On Mon, 13 Jun 1994, Jerry Isdale wrote:
> re: object sharing
> Transfering entire geometries across the net whenever you enter a new
> space will absolutely kill your bandwidth. Especially if your VRML (or VR
> Interchange Format - an alternative evolving standard) gives vertex coords
> in ascii text.
> Consider instead that you have at each client machine a library of object
> geometries (and possibly some behaviors). The VRML would then need only
> specify that a "teapot:utah" is needed instead of sending the 500 polys
> needed. The client would look up the symbolic name in its database and pull
> the appropriate level of detail and format required by its image
> generator.
> Object libraries could be distributed on CDROM in some common format,
> with symbolic indexing database. If the object is new to the local client,
> it could request a copy from the server (perhaps not the same one the VRML
> document resides upon, but a different 'geometry server')

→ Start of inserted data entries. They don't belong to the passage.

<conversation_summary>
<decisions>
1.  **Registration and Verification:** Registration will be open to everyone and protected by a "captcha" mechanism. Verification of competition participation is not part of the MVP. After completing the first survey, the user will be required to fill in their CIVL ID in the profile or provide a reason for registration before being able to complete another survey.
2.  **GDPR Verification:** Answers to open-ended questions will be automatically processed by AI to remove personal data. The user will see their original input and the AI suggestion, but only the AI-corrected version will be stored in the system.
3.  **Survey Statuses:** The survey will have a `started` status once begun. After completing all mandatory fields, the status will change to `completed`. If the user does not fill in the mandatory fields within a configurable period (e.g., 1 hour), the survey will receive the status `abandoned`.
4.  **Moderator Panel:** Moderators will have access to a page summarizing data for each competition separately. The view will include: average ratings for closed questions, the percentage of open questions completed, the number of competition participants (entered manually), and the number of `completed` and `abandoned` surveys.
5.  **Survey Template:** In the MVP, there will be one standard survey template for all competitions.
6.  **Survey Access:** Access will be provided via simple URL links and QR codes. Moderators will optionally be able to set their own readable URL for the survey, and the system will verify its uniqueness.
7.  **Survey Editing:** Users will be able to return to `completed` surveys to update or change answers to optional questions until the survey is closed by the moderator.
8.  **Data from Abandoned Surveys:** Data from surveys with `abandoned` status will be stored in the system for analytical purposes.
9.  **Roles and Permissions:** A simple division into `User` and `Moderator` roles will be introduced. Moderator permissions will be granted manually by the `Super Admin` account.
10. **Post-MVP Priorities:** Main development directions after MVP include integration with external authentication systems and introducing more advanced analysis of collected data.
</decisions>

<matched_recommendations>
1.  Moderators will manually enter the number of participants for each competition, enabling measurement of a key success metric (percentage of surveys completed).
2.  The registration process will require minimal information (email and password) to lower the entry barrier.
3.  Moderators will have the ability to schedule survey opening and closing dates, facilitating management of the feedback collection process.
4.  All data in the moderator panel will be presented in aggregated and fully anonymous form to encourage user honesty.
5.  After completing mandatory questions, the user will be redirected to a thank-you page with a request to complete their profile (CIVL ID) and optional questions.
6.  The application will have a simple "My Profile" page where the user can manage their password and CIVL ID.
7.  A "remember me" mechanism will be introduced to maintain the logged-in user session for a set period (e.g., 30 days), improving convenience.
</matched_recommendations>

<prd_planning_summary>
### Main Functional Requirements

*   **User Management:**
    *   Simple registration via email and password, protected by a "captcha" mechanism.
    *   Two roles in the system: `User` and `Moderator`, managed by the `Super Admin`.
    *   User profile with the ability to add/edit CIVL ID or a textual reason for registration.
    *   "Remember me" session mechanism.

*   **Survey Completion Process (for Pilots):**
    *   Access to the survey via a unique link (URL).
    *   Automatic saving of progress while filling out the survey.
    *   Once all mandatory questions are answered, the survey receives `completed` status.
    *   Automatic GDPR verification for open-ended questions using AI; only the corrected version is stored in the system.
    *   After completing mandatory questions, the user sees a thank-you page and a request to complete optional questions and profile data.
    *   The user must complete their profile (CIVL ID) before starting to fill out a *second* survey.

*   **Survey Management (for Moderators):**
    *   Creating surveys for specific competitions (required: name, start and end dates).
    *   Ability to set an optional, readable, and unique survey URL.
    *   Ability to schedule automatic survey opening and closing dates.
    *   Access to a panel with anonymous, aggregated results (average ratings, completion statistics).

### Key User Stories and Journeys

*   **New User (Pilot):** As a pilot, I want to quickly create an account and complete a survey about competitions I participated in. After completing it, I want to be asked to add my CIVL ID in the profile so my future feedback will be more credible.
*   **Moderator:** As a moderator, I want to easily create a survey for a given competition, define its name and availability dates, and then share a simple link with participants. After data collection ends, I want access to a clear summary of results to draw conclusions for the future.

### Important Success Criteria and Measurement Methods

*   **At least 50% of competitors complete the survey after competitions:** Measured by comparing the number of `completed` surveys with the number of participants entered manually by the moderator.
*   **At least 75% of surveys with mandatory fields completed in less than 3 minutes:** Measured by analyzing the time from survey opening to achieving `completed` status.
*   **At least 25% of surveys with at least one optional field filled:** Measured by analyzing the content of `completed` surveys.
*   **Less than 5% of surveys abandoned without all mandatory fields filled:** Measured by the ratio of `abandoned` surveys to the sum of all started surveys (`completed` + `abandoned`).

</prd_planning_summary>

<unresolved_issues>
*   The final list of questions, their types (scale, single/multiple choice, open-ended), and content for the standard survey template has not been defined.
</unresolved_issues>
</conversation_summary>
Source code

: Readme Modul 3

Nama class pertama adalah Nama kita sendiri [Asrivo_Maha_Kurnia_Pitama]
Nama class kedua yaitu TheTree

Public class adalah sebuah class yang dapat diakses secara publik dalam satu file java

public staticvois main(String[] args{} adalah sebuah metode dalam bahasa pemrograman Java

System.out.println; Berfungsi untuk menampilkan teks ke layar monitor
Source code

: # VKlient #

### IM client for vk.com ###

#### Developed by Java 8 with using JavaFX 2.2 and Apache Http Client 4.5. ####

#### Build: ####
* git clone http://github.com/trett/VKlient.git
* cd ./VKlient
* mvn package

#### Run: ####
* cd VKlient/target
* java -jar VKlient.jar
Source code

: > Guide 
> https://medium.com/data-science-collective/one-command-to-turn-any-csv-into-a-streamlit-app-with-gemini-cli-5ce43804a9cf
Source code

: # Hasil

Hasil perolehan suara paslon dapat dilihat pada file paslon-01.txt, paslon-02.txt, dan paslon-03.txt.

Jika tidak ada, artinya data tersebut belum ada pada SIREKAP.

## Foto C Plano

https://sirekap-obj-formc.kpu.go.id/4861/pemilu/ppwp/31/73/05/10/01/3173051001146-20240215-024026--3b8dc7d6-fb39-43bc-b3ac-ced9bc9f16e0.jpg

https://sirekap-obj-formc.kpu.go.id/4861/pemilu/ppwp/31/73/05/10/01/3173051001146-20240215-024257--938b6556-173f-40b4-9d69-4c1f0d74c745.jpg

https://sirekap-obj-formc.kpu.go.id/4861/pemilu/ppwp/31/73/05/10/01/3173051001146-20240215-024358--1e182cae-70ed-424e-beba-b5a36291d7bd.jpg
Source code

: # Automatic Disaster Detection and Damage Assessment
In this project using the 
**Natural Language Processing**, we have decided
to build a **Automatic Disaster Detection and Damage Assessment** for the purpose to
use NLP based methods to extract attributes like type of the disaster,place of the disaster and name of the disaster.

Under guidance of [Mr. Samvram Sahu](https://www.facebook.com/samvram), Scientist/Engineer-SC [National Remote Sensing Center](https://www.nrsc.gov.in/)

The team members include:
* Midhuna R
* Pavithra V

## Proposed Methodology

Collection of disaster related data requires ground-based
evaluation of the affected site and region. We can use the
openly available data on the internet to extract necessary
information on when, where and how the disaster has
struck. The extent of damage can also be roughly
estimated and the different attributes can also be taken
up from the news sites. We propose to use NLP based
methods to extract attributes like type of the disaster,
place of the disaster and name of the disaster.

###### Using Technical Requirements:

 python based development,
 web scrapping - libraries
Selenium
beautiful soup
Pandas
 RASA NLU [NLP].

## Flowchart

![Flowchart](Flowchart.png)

This is an *excellent* idea. I was just thinking this before I read your
post. We need to bring in some stuff from the URI working group, I guess.
This is trickier than it might seem - sure, someone can define "teapot" as
a set of 50 polygons, but what makes that the official set of polygons for
the term "teapot"? How is that distributed and officiated? Do we set up
a system similar to InterNIC name service (moderately scalable) where
shapes are "registered"? Or do we instead rely upon HTTP caches and
specify shapes as "http://some.big.machine/objects/teapot.vrml"? This
last possibility seems strongest to me. Anyone here on the URI list?